Life On Our Outback Farm

What Drought Looks Like on Our Farm

One of the realities of living on a farm in Australia is drought. We’re going through one now and they’re saying it’s the “worst one in living memory”.   My aim in writing this post isn’t to get your pity. It’s to show you what a drought looks like, what we do to prepare, how we manage it, the resilience of Aussie farmers and the amazing communities we live in.


In her iconic poem entitled “My Country” Dorothea McKellar said of Australia “I love a sunburnt country” and “Of droughts and flooding rain”.  This describes the country beautifully.  We are often either in drought or being flooded.  Because drought comes with the territory,  farmers have to be prepared (as much as they can be).  Believe it or not you can actually be somewhat prepared for drought through several means.  One is having silos and storing grain from previous harvests to use for stock feed.  Many people use silage, which is grass, or some other green fodder such as wheat or barley.  It’s compacted and stored in airtight conditions, often under ground.


Along with drought comes the hand feeding of stock.  Now that we have absolutely no ground feed left, my husband, Philip, spends all day, every day mixing feed and dispensing it to our sheep and cattle.  This is a huge job and can be very monotonous when it’s all you do day in and day out.  We have purchased huge amounts of hay, cottonseed and faba beans and will have to buy more if it doesn’t rain.  Because our sheep are lambing and the cows are calving, they need additional nutrients to keep them strong.  So Philip is making up mixtures of lime, magnesium, salt, molasses, cottonseed, faba beans and hay.  These go into our mixer which chops it all up so it’s ready for consumption.  Then he takes the mixer to the paddocks and distributes it to the stock.
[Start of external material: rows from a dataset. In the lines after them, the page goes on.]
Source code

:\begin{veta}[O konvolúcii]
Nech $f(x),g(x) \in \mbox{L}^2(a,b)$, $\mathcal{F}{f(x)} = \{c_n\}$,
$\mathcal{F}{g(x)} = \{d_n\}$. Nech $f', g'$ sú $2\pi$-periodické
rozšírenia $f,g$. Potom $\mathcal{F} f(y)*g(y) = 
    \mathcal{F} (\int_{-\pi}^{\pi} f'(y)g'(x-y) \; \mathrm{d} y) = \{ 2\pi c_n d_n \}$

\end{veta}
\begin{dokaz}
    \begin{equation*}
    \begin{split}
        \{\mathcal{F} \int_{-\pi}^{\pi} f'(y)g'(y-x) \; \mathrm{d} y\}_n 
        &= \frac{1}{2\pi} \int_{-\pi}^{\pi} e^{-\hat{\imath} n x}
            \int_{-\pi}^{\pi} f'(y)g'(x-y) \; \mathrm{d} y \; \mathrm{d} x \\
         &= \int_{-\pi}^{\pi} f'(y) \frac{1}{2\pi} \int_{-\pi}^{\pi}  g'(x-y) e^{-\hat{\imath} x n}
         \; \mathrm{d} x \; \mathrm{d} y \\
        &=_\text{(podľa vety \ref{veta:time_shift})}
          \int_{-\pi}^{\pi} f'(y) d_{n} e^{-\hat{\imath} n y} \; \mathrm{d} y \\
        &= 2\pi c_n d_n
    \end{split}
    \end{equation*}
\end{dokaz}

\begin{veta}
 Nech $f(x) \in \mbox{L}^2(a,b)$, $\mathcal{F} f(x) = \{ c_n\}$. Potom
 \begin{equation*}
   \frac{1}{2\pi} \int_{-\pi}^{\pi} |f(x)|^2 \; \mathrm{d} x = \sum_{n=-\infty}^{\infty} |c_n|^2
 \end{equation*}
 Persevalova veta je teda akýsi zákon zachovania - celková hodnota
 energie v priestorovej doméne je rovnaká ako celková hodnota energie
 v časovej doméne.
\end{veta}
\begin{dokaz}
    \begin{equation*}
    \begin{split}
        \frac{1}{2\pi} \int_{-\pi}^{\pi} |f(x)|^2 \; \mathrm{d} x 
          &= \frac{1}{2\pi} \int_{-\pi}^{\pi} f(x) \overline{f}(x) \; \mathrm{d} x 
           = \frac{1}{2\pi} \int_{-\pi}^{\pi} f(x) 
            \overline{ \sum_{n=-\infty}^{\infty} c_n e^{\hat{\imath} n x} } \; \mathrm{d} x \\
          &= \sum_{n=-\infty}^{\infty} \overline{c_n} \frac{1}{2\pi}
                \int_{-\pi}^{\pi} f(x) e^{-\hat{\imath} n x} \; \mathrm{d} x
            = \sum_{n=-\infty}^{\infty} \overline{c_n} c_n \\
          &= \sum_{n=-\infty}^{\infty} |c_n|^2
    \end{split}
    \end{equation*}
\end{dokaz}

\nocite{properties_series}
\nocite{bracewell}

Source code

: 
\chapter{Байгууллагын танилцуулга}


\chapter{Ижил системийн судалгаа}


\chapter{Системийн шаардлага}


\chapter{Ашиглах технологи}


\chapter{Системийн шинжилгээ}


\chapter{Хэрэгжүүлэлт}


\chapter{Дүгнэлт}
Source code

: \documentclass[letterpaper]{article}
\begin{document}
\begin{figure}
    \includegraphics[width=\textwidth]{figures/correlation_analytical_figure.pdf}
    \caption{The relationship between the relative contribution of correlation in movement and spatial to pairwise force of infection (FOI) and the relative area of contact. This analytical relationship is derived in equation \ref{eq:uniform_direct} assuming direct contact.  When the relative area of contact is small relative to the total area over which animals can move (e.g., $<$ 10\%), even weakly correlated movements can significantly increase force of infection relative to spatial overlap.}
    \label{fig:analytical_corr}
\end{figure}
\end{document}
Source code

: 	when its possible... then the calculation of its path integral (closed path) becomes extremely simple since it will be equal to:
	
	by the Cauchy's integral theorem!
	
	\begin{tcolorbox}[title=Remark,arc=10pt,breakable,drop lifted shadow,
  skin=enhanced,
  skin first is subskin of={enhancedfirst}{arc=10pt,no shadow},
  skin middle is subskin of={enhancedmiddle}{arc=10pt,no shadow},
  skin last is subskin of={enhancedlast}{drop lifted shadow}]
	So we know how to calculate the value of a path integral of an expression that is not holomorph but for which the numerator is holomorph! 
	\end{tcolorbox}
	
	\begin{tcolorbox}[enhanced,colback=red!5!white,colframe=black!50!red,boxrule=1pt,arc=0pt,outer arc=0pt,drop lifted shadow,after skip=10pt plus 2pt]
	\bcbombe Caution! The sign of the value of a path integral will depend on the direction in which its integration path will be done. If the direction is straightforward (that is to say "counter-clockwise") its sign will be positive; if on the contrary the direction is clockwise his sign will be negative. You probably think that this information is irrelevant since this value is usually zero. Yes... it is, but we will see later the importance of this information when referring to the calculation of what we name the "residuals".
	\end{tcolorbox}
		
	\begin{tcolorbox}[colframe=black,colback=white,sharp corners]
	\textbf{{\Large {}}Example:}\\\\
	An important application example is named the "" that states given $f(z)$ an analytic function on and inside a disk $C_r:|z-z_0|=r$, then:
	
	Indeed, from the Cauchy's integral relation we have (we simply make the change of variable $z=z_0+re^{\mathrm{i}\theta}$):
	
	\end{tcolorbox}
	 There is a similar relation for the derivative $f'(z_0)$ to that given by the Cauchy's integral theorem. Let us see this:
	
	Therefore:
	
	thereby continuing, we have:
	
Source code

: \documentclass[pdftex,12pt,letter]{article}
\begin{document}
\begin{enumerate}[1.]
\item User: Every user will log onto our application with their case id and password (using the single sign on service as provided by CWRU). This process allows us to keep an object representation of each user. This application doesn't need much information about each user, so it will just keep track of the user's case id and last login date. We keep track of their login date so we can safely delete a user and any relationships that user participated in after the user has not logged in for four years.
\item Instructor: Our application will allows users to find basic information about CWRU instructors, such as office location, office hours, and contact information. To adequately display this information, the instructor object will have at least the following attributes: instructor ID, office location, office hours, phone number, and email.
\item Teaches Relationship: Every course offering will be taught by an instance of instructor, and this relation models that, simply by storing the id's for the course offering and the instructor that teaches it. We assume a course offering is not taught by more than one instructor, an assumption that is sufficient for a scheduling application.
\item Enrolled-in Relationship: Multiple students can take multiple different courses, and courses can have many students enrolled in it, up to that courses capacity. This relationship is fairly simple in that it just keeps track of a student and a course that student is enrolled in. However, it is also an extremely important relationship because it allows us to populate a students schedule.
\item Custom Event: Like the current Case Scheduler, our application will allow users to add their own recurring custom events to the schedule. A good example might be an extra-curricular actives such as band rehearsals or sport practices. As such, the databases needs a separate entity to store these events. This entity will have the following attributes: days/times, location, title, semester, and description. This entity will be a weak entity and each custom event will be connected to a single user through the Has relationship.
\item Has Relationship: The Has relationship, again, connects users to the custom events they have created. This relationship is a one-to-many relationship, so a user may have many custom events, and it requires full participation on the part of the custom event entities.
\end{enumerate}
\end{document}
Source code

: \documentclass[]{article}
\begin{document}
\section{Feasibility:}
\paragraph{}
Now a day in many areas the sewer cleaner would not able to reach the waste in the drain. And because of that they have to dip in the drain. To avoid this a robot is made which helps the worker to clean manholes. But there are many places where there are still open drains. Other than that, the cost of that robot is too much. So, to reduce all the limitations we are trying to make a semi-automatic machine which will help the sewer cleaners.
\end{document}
Putting Mix Together & Showing Molasses Shuttles

Dumping Lime, Magnesium & Salt into Mixer

Back in February of this year we hired a drover to take our cattle out on the stock routes.  A drover is someone who looks after the stock and moves them, sometimes hundreds of miles to feed. He and his workers, horses and dogs live in caravans while on the route.  Stock routes are public strips of land where farmers are allowed to have their stock travel and feed off the available fodder.  The drought situation has gotten so bad that the Local Land Services has had to close the routes because there is no feed left.  So our cattle arrived home last week.
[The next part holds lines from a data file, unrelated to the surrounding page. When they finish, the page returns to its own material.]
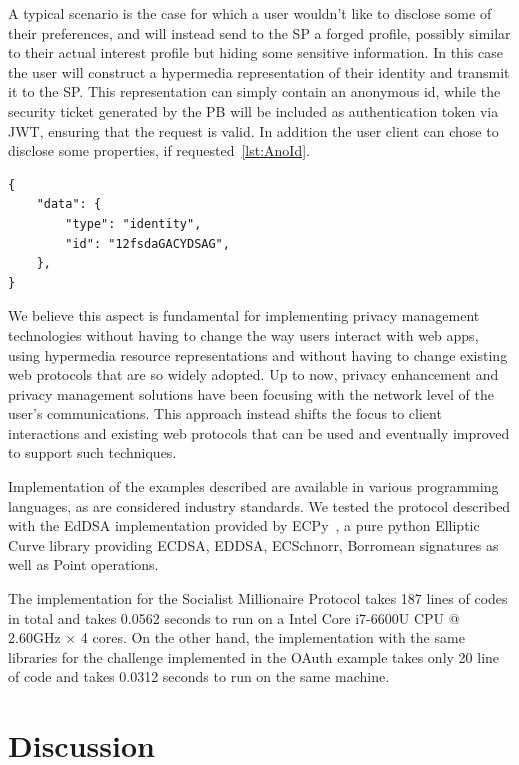 A typical scenario is the case for which a user wouldn't like to disclose some of their preferences, and will instead send to the SP a forged profile, possibly similar to their actual interest profile but hiding some sensitive information. In this case the user will construct a hypermedia representation of their identity and transmit it to the SP. This representation can simply contain an anonymous id, while the security ticket generated by the PB will be included as authentication token via JWT, ensuring that the request is valid. In addition the user client can chose to disclose some properties, if requested~\ref{lst:AnoId}.

\begin{lstlisting}
{
    "data": {
        "type": "identity",
        "id": "12fsdaGACYDSAG",
    },
}
\end{lstlisting}

We believe this aspect is fundamental for implementing privacy management technologies without having to change the way users interact with web apps, using hypermedia resource representations and without having to change existing web protocols that are so widely adopted. Up to now, privacy enhancement and privacy management solutions have been focusing with the network level of the user's communications. This approach instead shifts the focus to client interactions and existing web protocols that can be used and eventually improved to support such techniques.

Implementation of the examples described are available in various programming languages, as are considered industry standards. We tested the protocol described with the EdDSA implementation provided by ECPy~\cite{ecpy}, a pure python Elliptic Curve library providing ECDSA, EDDSA, ECSchnorr, Borromean signatures as well as Point operations.

The implementation for the Socialist Millionaire Protocol takes 187 lines of codes in total and takes 0.0562 seconds to run on a Intel Core i7-6600U CPU @ 2.60GHz × 4 cores. On the other hand, the implementation with the same libraries for the challenge implemented in the OAuth example takes only 20 line of code and takes 0.0312 seconds to run on the same machine.

\section{Discussion}

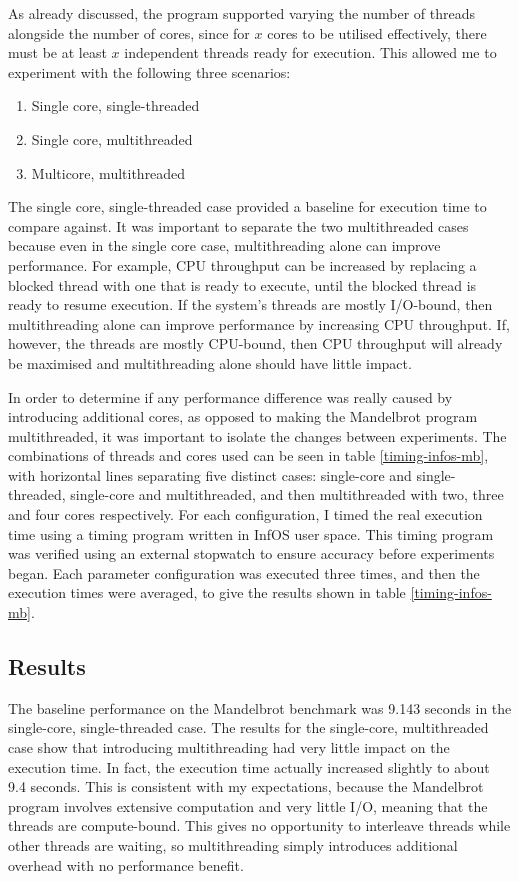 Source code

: \documentclass[bsc,frontabs,singlespacing,parskip,deptreport]{infthesis}
\begin{document}
As already discussed, the program supported varying the number of threads alongside the number of cores, since for $x$ cores to be utilised effectively, there must be at least $x$ independent threads ready for execution. This allowed me to experiment with the following three scenarios:

\begin{enumerate}
    \item Single core, single-threaded 
    \item Single core, multithreaded 
    \item Multicore, multithreaded
\end{enumerate}

The single core, single-threaded case provided a baseline for execution time to compare against. It was important to separate the two multithreaded cases because even in the single core case, multithreading alone can improve performance. For example, CPU throughput can be increased by replacing a blocked thread with one that is ready to execute, until the blocked thread is ready to resume execution. If the system's threads are mostly I/O-bound, then multithreading alone can improve performance by increasing CPU throughput. If, however, the threads are mostly CPU-bound, then CPU throughput will already be maximised and multithreading alone should have little impact. 

In order to determine if any performance difference was really caused by introducing additional cores, as opposed to making the Mandelbrot program multithreaded, it was important to isolate the changes between experiments. The combinations of threads and cores used can be seen in table \ref{timing-infos-mb}, with horizontal lines separating five distinct cases: single-core and single-threaded, single-core and multithreaded, and then multithreaded with two, three and four cores respectively. For each configuration, I timed the real execution time using a timing program written in InfOS user space. This timing program was verified using an external stopwatch to ensure accuracy before experiments began. Each parameter configuration was executed three times, and then the execution times were averaged, to give the results shown in table \ref{timing-infos-mb}.

\subsection{Results} \label{mb-benchmark-results}
The baseline performance on the Mandelbrot benchmark was 9.143 seconds in the single-core, single-threaded case. The results for the single-core, multithreaded case show that introducing multithreading had very little impact on the execution time. In fact, the execution time actually increased slightly to about 9.4 seconds. This is consistent with my expectations, because the Mandelbrot program involves extensive computation and very little I/O, meaning that the threads are compute-bound. This gives no opportunity to interleave threads while other threads are waiting, so multithreading simply introduces additional overhead with no performance benefit.
\end{document}
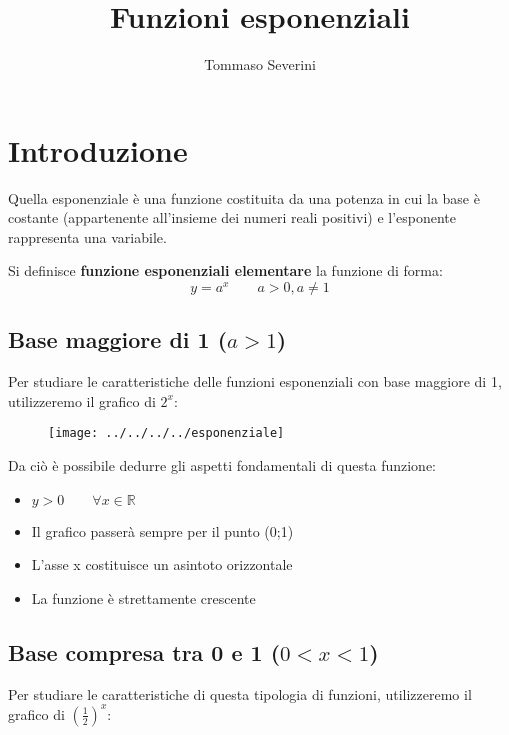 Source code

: \documentclass[10pt, a4paper]{article}
\author{Tommaso Severini}
\title{Funzioni esponenziali}
\theoremstyle{remark}
\begin{document}
	\maketitle
	
\section*{Introduzione}
	
	Quella esponenziale è una funzione costituita da una potenza in cui la base è costante (appartenente all'insieme dei numeri reali positivi) e l'esponente rappresenta una variabile.
	
	\begin{definition*}
		Si definisce \textbf{funzione esponenziali elementare} la funzione di forma:
		$$ y = a^x \qquad a>0, a \neq 1 $$
	\end{definition*}

\subsection*{Base maggiore di 1 ($a>1$)}

Per studiare le caratteristiche delle funzioni esponenziali con base maggiore di 1, utilizzeremo il grafico di $2^x$: 


\begin{figure}[h]
	\centering
	\texttt{[image: ../../../../esponenziale]}
	\caption*{}
	\label{fig:esponenziale}
\end{figure}

Da ciò è possibile dedurre gli aspetti fondamentali di questa funzione:

\begin{itemize}
	\item $y>0 \qquad \forall x \in \mathbb{R}$
	\item Il grafico passerà sempre per il punto (0;1)
	\item L'asse x costituisce un asintoto orizzontale
	\item La funzione è strettamente crescente
\end{itemize}

\newpage

\subsection*{Base compresa tra 0 e 1 ($0<x<1$)}

Per studiare le caratteristiche di questa tipologia di funzioni, utilizzeremo il grafico di $\left( \frac{1}{2}\right)^x$:
\end{document}
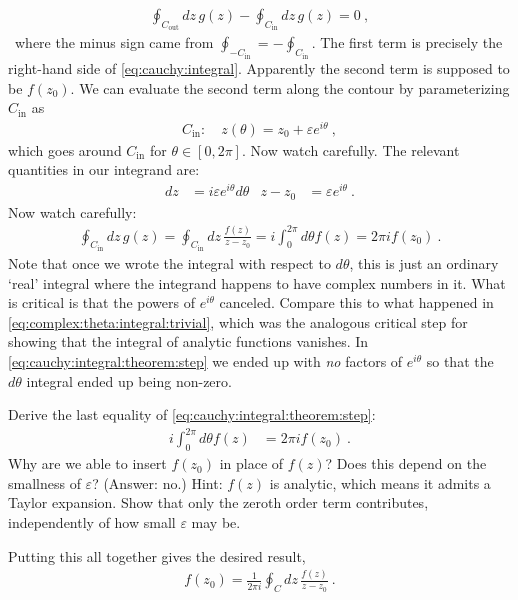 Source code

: \begin{align}
  \oint_{C_\text{out}} dz\, g(z)
  -
  \oint_{C_\text{in}} dz\, g(z)
  = 0 \ ,
\end{align}\
where the minus sign came from $\oint_{-C_\text{in}} = - \oint_{C_\text{in}}$. The first term is precisely the right-hand side of \eqref{eq:cauchy:integral}. Apparently the second term is supposed to be $f(z_0)$. We can evaluate the second term along the contour by parameterizing $C_\text{in}$ as
\begin{align}
  C_\text{in}: \quad z(\theta) = z_0 + \varepsilon e^{i\theta} \ ,
\end{align}
which goes around $C_\text{in}$ for $\theta \in [0,2\pi]$. Now watch carefully. The relevant quantities in our integrand are:
\begin{align}
  dz &= i\varepsilon e^{i\theta} d\theta 
  &
  z-z_0 &= \varepsilon e^{i\theta} \ .
\end{align}
Now watch carefully: 
\begin{align}
  \oint_{C_\text{in}} dz\, g(z)
  =
  \oint_{C_\text{in}} dz\, \frac{f(z)}{z-z_0}
  = 
  i\int_0^{2\pi} d\theta f(z) 
  = 2\pi i f(z_0) \ . 
  \label{eq:cauchy:integral:theorem:step}
\end{align}
Note that once we wrote the integral with respect to $d\theta$, this is just an ordinary `real' integral where the integrand happens to have complex numbers in it. What is critical is that the powers of $e^{i\theta}$ canceled. Compare this to what happened in \eqref{eq:complex:theta:integral:trivial}, which was the analogous critical step for showing that the integral of analytic functions vanishes. In \eqref{eq:cauchy:integral:theorem:step} we ended up with \emph{no} factors of $e^{i\theta}$ so that the $d\theta$ integral ended up being non-zero. 
\begin{exercise}
Derive the last equality of \eqref{eq:cauchy:integral:theorem:step}:
\begin{align}
  i\int_0^{2\pi} d\theta f(z) 
  &= 2\pi i f(z_0) \ .
\end{align}
Why are we able to insert $f(z_0)$ in place of $f(z)$? Does this depend on the smallness of $\varepsilon$? (Answer: no.) {Hint}: $f(z)$ is analytic, which means it admits a Taylor expansion. Show that only the zeroth order term contributes, independently of how small $\varepsilon$ may be.
\end{exercise}

Putting this all together gives the desired result,
\begin{align}
  f(z_0) = \frac{1}{2\pi i}\oint_C dz\, \frac{f(z)}{z-z_0} \ .
  \label{eq:cauchy:integral:theorem}
\end{align}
The drought doesn’t just affect the farmers.  It also affects the small towns that are largely supported by the farmers.  This includes agricultural businesses such as those selling and servicing farm equipment, those selling farm supplies and agents that buy and sell sheep and cattle.  Retailers in towns are also affected because people have to tighten their belts and only spend money on necessities.

Inside of the Mixer – Salt, Lime, Magnesium, Cottonseed & Molasses Waiting to be Mixed


There has been an outpouring of support and offers of help with this drought like no other I’ve seen.  The government has gotten behind it, telethons are being held to raise money, people are sourcing and donating hay.  Even my son’s high school donated a huge sum of money to drought relief.  It does a soul good to see that we farmers aren’t alone and people realize that farmers are the backbone of the country.  Drought is a part of Australia, but this one is particularly nasty and wide spread.  One thing we have to remember, every day is one day closer to rain.  We just have to hang in there and support one another.